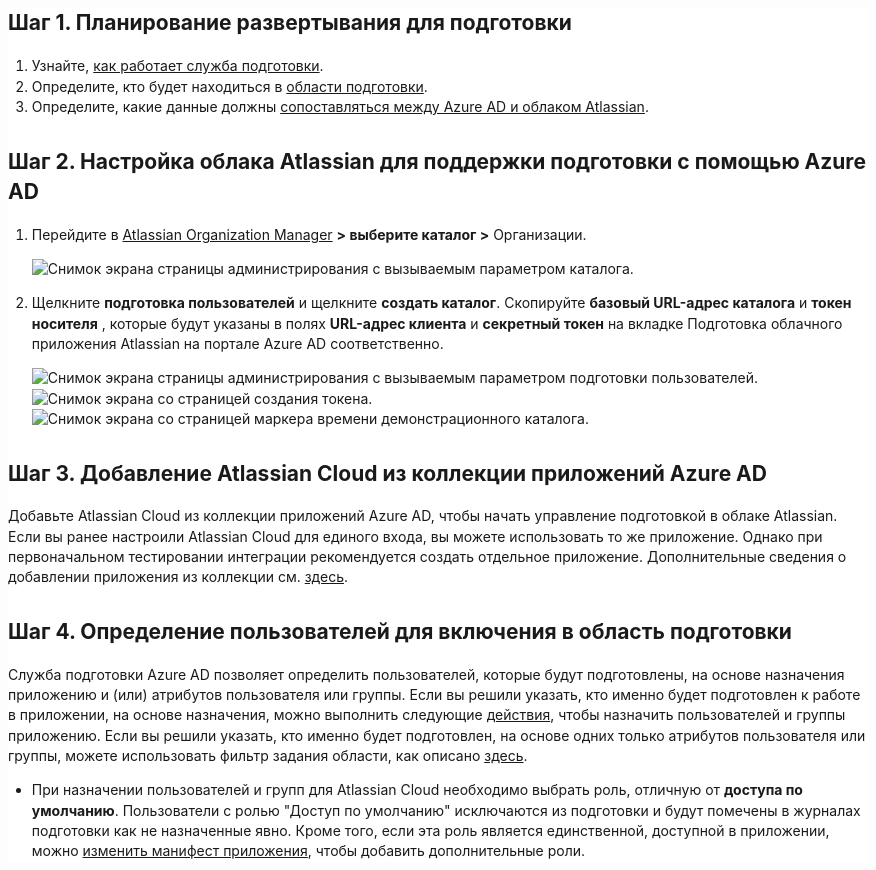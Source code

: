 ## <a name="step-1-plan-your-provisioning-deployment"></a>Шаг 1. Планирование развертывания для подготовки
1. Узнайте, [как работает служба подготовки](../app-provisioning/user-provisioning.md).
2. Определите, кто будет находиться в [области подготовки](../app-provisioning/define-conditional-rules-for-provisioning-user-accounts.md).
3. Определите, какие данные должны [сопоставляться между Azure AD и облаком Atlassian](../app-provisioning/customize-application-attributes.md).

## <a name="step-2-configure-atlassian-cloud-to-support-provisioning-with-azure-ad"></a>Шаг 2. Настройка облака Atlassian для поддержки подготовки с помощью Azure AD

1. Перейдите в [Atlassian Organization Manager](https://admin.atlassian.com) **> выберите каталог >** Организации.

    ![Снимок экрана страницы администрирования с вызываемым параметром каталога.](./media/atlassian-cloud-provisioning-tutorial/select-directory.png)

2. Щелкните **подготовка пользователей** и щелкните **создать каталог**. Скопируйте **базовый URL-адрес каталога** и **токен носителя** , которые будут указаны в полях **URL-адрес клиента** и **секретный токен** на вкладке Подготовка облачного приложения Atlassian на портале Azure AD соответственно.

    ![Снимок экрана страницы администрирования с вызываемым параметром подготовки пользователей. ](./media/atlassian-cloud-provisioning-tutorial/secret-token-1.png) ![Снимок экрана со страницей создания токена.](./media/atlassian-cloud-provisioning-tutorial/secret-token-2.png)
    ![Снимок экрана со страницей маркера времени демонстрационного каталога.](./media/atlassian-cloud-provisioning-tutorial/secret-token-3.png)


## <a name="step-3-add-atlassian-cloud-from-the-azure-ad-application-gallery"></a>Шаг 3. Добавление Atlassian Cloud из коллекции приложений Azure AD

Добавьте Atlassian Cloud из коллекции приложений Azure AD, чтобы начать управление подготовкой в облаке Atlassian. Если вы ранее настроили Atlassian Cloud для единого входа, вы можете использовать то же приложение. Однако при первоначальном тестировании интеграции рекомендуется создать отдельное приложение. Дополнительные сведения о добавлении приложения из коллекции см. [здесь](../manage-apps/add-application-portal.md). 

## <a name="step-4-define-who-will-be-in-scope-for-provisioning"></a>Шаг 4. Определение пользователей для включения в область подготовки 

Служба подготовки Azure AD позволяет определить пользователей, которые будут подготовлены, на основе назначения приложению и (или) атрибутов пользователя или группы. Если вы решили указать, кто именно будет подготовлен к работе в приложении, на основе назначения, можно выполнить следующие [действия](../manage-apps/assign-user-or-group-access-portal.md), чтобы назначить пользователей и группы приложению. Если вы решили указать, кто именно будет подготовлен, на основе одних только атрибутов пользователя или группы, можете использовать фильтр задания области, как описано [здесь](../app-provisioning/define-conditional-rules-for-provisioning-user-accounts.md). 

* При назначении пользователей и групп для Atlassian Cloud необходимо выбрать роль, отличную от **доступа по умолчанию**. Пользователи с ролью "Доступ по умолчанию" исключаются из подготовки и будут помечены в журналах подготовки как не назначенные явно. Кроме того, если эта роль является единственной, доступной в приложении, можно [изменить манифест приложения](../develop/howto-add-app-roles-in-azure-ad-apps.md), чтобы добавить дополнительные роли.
□ □ □ □ □ □ □
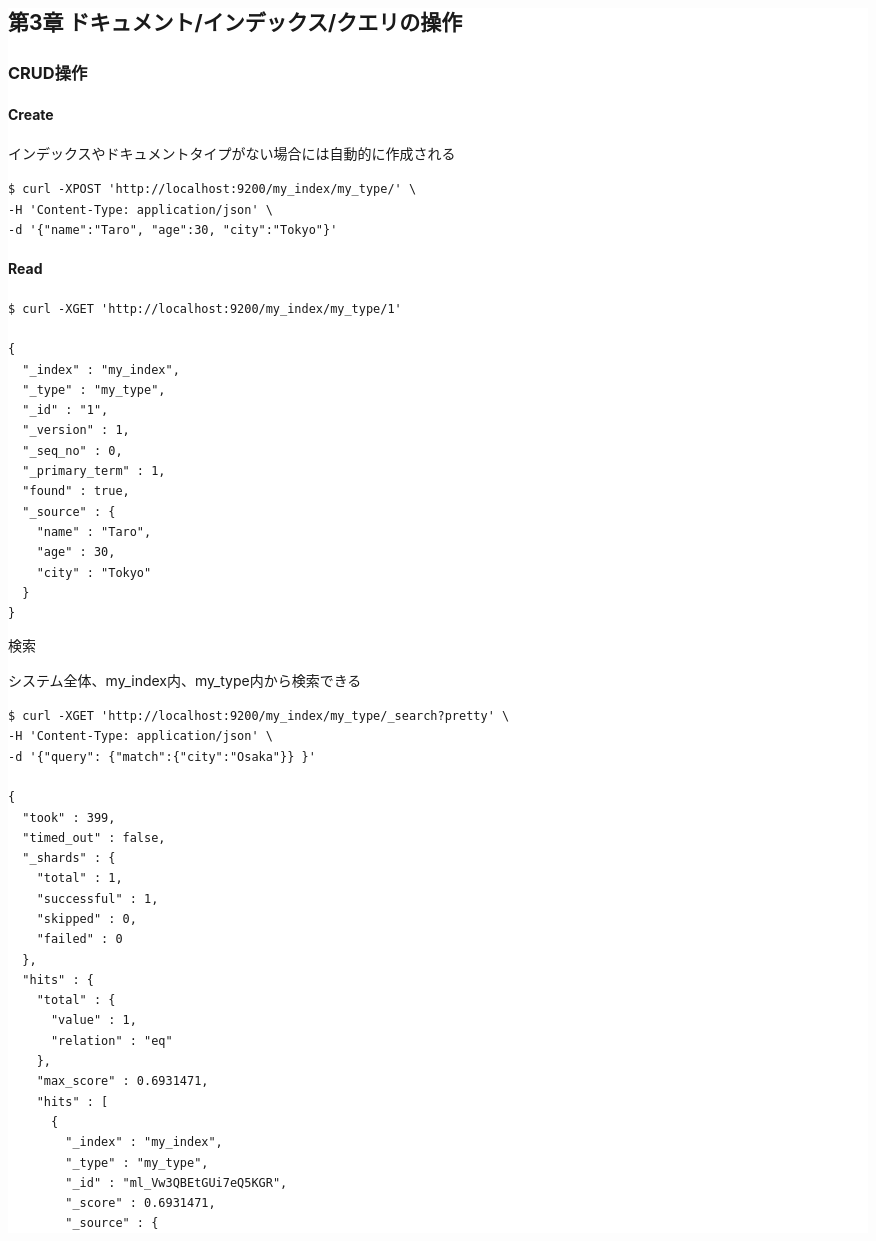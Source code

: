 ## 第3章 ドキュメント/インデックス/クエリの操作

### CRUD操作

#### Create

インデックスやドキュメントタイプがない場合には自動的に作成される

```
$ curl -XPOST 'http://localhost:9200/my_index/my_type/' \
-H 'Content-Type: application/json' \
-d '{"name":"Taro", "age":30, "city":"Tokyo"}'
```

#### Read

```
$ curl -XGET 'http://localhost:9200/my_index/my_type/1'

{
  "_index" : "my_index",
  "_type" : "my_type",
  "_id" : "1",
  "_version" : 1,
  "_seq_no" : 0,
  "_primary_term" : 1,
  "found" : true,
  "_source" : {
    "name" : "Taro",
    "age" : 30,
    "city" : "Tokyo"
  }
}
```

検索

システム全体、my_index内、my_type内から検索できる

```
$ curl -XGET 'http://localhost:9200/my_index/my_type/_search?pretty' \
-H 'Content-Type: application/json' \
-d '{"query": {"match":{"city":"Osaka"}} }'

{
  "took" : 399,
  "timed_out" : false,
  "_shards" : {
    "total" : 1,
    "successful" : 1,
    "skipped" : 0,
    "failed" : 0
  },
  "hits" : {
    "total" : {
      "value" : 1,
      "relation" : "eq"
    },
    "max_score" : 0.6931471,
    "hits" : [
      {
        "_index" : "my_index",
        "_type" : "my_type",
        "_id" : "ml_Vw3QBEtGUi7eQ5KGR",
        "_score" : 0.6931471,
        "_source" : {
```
□ □ □ □ □ □ □
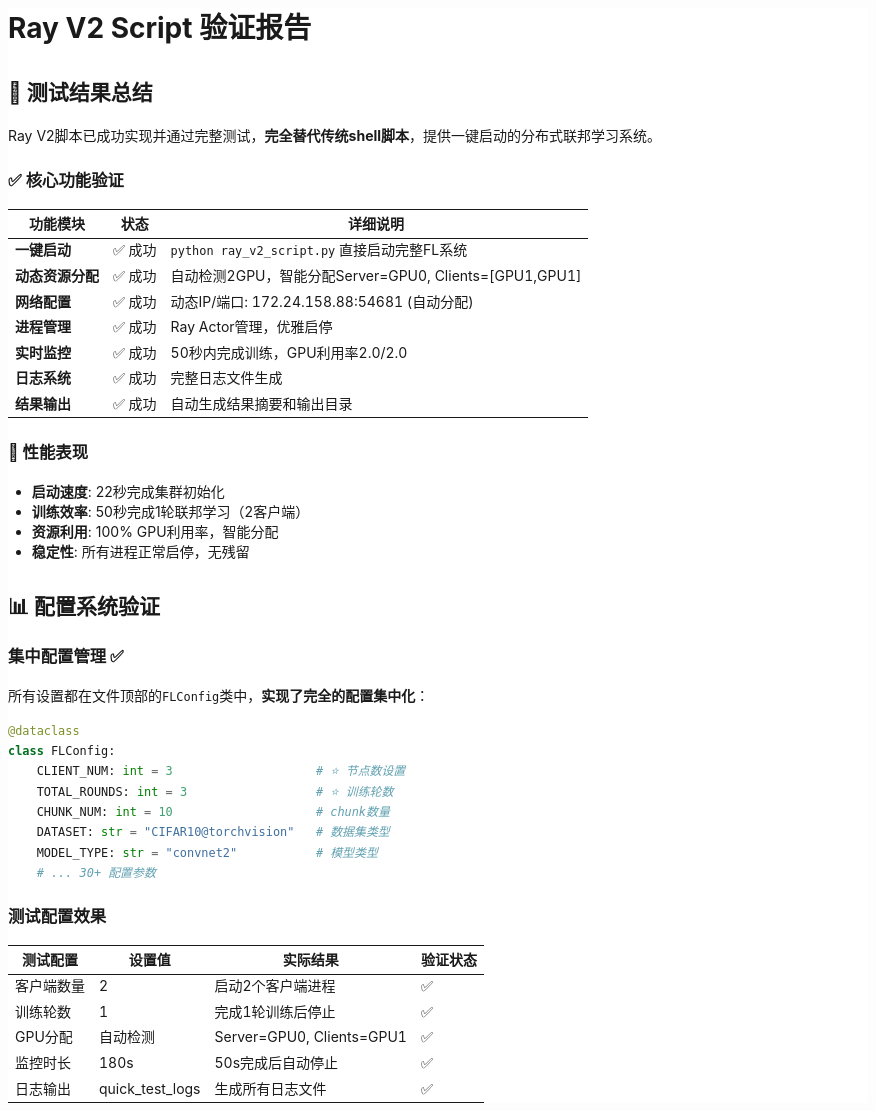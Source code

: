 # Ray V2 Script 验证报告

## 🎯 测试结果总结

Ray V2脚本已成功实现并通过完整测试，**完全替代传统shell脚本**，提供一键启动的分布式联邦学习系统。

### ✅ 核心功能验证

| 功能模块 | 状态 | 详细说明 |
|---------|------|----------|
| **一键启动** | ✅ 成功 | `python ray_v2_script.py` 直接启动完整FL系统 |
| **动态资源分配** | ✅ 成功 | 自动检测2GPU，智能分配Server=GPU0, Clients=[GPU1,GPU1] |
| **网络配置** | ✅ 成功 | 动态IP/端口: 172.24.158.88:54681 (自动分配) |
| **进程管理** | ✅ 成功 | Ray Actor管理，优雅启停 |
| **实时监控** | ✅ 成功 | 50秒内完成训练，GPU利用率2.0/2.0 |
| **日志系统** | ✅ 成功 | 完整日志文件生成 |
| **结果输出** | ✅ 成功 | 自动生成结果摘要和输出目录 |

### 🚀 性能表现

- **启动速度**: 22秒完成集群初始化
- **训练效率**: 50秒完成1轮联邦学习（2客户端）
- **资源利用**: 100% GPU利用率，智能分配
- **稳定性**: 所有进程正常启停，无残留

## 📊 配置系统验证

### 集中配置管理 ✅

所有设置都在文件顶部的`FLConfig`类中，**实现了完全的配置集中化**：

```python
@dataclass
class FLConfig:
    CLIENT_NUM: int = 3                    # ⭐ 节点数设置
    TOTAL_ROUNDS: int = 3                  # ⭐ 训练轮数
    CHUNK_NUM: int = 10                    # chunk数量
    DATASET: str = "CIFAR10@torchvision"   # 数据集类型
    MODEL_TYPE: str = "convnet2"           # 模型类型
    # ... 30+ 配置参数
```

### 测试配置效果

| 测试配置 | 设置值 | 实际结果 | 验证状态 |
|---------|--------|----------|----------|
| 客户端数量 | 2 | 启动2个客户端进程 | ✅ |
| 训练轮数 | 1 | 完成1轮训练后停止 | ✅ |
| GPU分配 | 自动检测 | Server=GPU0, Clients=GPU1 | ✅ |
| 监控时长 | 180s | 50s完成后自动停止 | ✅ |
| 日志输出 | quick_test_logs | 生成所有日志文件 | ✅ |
□ □ □ □ □ □ □
Where does "curl" appear in the records above? Copy every line that has it.

_Answer space_
$ curl -XPOST 'http://localhost:9200/my_index/my_type/' \
$ curl -XGET 'http://localhost:9200/my_index/my_type/1'
$ curl -XGET 'http://localhost:9200/my_index/my_type/_search?pretty' \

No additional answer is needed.